|Image found here.|
So my tour of jury duty was uneventful. On Monday I went in and we were all sworn in. I actually only raised my hand because I could not, in good conscience, swear by God that I would uphold whatever. I mean, if I’m inclined to lie, I’ll do so, regardless of what I believe about God. And if I do not want to be fair in my judgment faith or lack thereof is not going to make me be what I am not.
If belief in God sufficed, how many court cases would we have on any given day or even in any given year?
There I was with my insomnia, trying not to let it all get to me. I managed to sleep Sunday night and again on Monday night. So Tuesday I tried to be productive, knowing that I might be asked to return to court on Wednesday because that Monday we were divided into panels and the first three were called to duty on Tuesday.
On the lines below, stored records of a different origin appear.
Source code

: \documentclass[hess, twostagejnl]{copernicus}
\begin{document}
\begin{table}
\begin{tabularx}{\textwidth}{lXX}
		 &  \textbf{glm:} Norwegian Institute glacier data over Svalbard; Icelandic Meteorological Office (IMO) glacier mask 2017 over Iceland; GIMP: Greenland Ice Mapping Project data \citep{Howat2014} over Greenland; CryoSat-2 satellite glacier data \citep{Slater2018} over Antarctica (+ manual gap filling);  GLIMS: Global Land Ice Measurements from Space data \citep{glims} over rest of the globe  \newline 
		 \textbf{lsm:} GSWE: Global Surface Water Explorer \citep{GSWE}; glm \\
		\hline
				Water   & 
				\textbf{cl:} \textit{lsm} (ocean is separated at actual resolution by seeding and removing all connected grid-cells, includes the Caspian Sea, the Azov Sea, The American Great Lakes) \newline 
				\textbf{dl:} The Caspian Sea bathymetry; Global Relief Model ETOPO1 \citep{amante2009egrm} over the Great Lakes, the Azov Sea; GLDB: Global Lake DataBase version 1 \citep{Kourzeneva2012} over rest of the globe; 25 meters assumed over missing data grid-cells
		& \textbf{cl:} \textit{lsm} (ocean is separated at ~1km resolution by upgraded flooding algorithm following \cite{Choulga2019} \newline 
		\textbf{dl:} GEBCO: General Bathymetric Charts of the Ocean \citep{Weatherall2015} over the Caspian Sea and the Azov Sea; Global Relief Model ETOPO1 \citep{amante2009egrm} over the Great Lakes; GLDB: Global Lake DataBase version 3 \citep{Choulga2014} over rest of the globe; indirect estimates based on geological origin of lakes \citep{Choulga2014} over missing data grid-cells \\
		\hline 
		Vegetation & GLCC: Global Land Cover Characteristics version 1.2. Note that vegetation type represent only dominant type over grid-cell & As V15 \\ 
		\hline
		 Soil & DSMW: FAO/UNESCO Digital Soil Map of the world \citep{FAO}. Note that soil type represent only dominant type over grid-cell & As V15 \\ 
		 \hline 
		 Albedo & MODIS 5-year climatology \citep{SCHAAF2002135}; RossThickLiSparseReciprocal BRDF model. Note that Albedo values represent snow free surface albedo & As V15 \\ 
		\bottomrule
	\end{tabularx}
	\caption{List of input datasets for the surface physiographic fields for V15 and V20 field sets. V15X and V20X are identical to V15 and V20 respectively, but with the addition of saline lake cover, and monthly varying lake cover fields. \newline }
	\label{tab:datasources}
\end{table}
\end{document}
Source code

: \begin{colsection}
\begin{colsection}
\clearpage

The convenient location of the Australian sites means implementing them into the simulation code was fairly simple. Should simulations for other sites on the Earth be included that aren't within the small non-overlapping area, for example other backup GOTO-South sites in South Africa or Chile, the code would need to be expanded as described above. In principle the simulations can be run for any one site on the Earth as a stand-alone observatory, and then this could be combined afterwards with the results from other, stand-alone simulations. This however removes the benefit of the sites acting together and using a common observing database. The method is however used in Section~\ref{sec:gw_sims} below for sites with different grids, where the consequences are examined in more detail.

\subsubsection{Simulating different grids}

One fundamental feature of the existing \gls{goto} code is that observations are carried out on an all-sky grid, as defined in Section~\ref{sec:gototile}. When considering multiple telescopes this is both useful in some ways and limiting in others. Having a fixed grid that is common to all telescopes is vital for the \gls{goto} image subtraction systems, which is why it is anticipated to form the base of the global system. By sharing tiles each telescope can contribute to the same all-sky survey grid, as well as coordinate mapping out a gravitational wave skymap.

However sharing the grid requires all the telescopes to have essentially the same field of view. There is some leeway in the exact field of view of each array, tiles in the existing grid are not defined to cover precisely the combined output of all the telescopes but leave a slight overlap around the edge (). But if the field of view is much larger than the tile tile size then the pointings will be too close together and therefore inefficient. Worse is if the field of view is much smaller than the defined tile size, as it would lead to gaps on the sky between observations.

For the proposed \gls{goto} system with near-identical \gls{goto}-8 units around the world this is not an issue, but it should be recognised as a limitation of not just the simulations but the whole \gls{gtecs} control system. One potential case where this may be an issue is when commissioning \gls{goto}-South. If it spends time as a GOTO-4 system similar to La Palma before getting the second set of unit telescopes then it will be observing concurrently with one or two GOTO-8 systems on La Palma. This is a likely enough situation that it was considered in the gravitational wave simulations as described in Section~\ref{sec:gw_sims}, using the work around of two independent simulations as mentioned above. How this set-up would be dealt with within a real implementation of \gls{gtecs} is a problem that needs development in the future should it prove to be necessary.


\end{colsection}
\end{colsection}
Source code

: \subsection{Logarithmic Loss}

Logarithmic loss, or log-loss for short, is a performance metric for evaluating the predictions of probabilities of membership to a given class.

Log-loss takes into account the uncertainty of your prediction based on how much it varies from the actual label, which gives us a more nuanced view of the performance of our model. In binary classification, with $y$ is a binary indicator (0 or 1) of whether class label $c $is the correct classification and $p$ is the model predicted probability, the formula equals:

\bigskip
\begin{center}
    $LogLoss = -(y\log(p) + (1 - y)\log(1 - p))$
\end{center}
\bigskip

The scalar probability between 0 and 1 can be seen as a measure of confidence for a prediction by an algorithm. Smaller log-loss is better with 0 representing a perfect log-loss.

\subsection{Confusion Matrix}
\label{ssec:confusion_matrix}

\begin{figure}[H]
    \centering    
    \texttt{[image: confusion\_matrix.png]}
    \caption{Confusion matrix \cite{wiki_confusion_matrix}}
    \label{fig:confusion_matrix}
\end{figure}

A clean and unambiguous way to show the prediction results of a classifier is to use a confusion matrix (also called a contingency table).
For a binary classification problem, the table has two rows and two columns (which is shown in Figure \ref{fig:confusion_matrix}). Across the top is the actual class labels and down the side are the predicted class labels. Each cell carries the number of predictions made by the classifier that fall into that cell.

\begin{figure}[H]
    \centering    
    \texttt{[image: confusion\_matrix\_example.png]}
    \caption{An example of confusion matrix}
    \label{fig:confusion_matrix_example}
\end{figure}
Since I was in the seventh, I doubted I would be called in until Wednesday. I actually avoided it until Thursday. But not the insomnia.
As it turns out, the case was settled out of court and we were all sent home before lunch. And for this I will have earned $25. It could have been worse. I could have gotten a serious case that led to my feeling guilt ridden for the rest of my life. It was state court, however, so mostly traffic violations, civil suits, no divorces or child custody things. Certainly no murders, which is a very good thing. I live in a death penalty state and I've a feeling my being on the jury would be problematic.
I like to think that the reason I did not serve on a jury of my peers is because I'm peerless.
Okay. Back to the insomnia . . .
I had insomnia again and again and again. I managed to get 2 hours of sleep between Thursday and Saturday. I stayed up until I was sleepy on Saturday, past midnight. That worked. I actually slept for nearly 7 hours. Interrupted hours because I remembered something I needed to correct, got up and fixed it, and then went back to bed.
|Rocky the Zombie|
can be found here.
Between the insomnia and the jury duty I was not doing well. Falling behind in everything, unable to focus, exercise, do much of anything at all. I was a zombie. (Look! Cute zombie adoring a cupcake.)
And here it is nearly 11pm on Sunday and here I am writing a blog post. I think that says where I am today as clearly as anything else.
All week I would read a page or two and then just sort of fade out altogether. I would pick up something to do and then put it down in another room, forget where it was. Then I would remember I needed to do something that had nothing to do with what I couldn’t find anyway so I would go do that only to zone out and just find myself sort of staring, you know, mindlessly.
My entire week went like that.
And tonight looks like more of the same. Rob works tomorrow and I will just have to study, a page at a time, two pages at a time, until I have finished the notes I need to take for the chapter I should have finished two weeks ago but couldn’t because I couldn’t sleep.
|Image found here.|
It’s a vicious cycle. Stress makes it hard for me to sleep and no sleep results in my being unable to do the things I need to do. I can't study or exercise properly. The pressure of falling behind on my studies makes it more stressful for me and so I lose sleep and . . .
I think my sleep is broken and so far nothing has worked. I’ll be giving valerian a try again tomorrow. And if that still doesn’t work Tuesday I’ll take some Tylenol PM knowing it will work but I won’t be functional the next day. By then it won’t matter. If I haven’t had more than an hour or two of sleep by Tuesday, I won’t be able to function on Wednesday anyway. So taking something on Tuesday won’t make my Wednesday any more pointless than it would be otherwise.
I haven't yawned yet. But I'm going to give this sleep thing another try.